# Tatara or Crucible?



## Heath Besch (Apr 26, 2012)

So now that the forge is complete, the next step for me is to make some steel. I am undecided as to which way to go, whether using a tatar a type design or go with a foundry/crucible approach. It seem a bit more difficult to go with a crucible considering that I am using raw iron ore. Any comments or suggestions/pointer is greatly appreciated!


----------



## ajhuff (Apr 26, 2012)

Admittedly I am not familiar with the tatara process, never done it, never seen it. Just read the Wikipedia entry is all. But I don't know why one would go that route other than nostalgia.

-AJ


----------



## Heath Besch (Apr 26, 2012)

Thanks for the reply. With the crucible direction it seems wise for the fact it would be reusable. I'm just concerned about carbon content in the finished product.


----------



## sachem allison (Apr 27, 2012)

I think Delbert Ealy has actually participated in making Tamahagane, maybe you should ask him.


----------



## JMJones (Apr 27, 2012)

Either method can produce very usable steel. Both methods are a ton of work even if you have access to power hammer and press.

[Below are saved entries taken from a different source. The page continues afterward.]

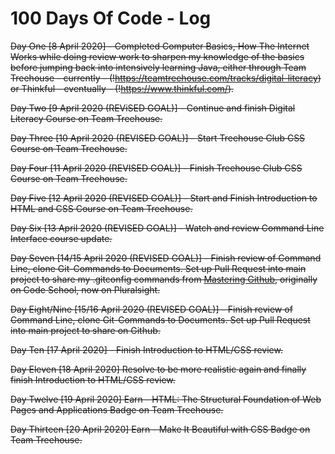 # 100 Days Of Code - Log

<s>Day One [8 April 2020] - Completed Computer Basics, How The Internet Works while doing review work to sharpen my knowledge of the basics before jumping back into intensively learning Java, either through Team Treehouse - currently - (!https://teamtreehouse.com/tracks/digital-literacy) or Thinkful - eventually - (!https://www.thinkful.com/).</s>

<s>Day Two [9 April 2020 (REViSED GOAL)] - Continue and finish Digital Literacy Course on Team Treehouse.</s>

<s>Day Three [10 April 2020 (REVISED GOAL)] - Start Treehouse Club CSS Course on Team Treehouse.</s>

<s>Day Four [11 April 2020 (REVISED GOAL)] - <s>Finish Treehouse Club CSS Course on Team Treehouse.</s>

<s>Day Five [12 April 2020 (REVISED GOAL)] - Start and Finish Introduction to HTML and CSS Course on Team Treehouse.</s>

<s>Day Six [13 April 2020 (REVISED GOAL)] - Watch and review Command Line Interface course update.</s>

<s>Day Seven [14/15 April 2020 (REVISED GOAL)] - Finish review of Command Line, clone Git-Commands to Documents.  Set up Pull Request into main project to share my .gitconfig commands from <a href="https://app.pluralsight.com/library/courses/code-school-mastering-github" target="_blank">Mastering Github</a>, originally on Code School, now on Pluralsight.</s>

<s>Day Eight/Nine [15/16 April 2020 (REVISED GOAL)] - Finish review of Command Line, clone Git-Commands to Documents.  Set up Pull Request into main project to share on Github.

<s>Day Ten [17 April 2020] - Finish Introduction to HTML/CSS review.</s>

<s>Day Eleven [18 April 2020] Resolve to be more realistic again and finally finish Introduction to HTML/CSS review. </s>

<s>Day Twelve [19 April 2020] Earn - HTML: The Structural Foundation of Web Pages and Applications Badge on Team Treehouse.</s>

<s>Day Thirteen [20 April 2020] Earn - Make It Beautiful with CSS Badge on Team Treehouse.</s>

One thing to consider with a crucible, is that for the steel to show the pattern in the final product, the ingot has to be worked slowly and at a pretty low heat and still may fall apart. For the tatara getting the right amount of carbon in the final product can take some experimentation and experiance. Neither is an easy road but it looks intersting, good luck. If you try it out, please post pics!


----------



## ajhuff (Apr 27, 2012)

I take it this is a just-because-I-can approach rather than buying good steel? That is not a criticism, I have longed to build a cupola in my back yard for the same reason.

-AJ


----------



## Heath Besch (Apr 30, 2012)

Thanks for all of the input everyone. It is mostly a situation of seeing if I can do it. Also the Iron ore that I have is from the Upper Peninsula of Michigan where I used to live, so it's partly spiritual too. When I get it going I will definitely post a WIP. Thanks again all!


----------



## sachem allison (Apr 30, 2012)

heath there are some you tube videos on tatara making


----------



## Heath Besch (Apr 30, 2012)

sachem allison said:


> heath there are some you tube videos on tatara making



I've seen a few of them. Very interesting. I have yet to see any on crucible though I have not searched too hard. Still can't figure out how to get the carbon for the iron into the mix going crucible method.


----------



## sachem allison (Apr 30, 2012)

http://primalfires.yuku.com/topic/1950/Tutorial-on-making-wootz-crucible-steel


this page might help


----------



## ajhuff (Apr 30, 2012)

Whoa. I had to stop reading. Talk about complicated ways to do simple things.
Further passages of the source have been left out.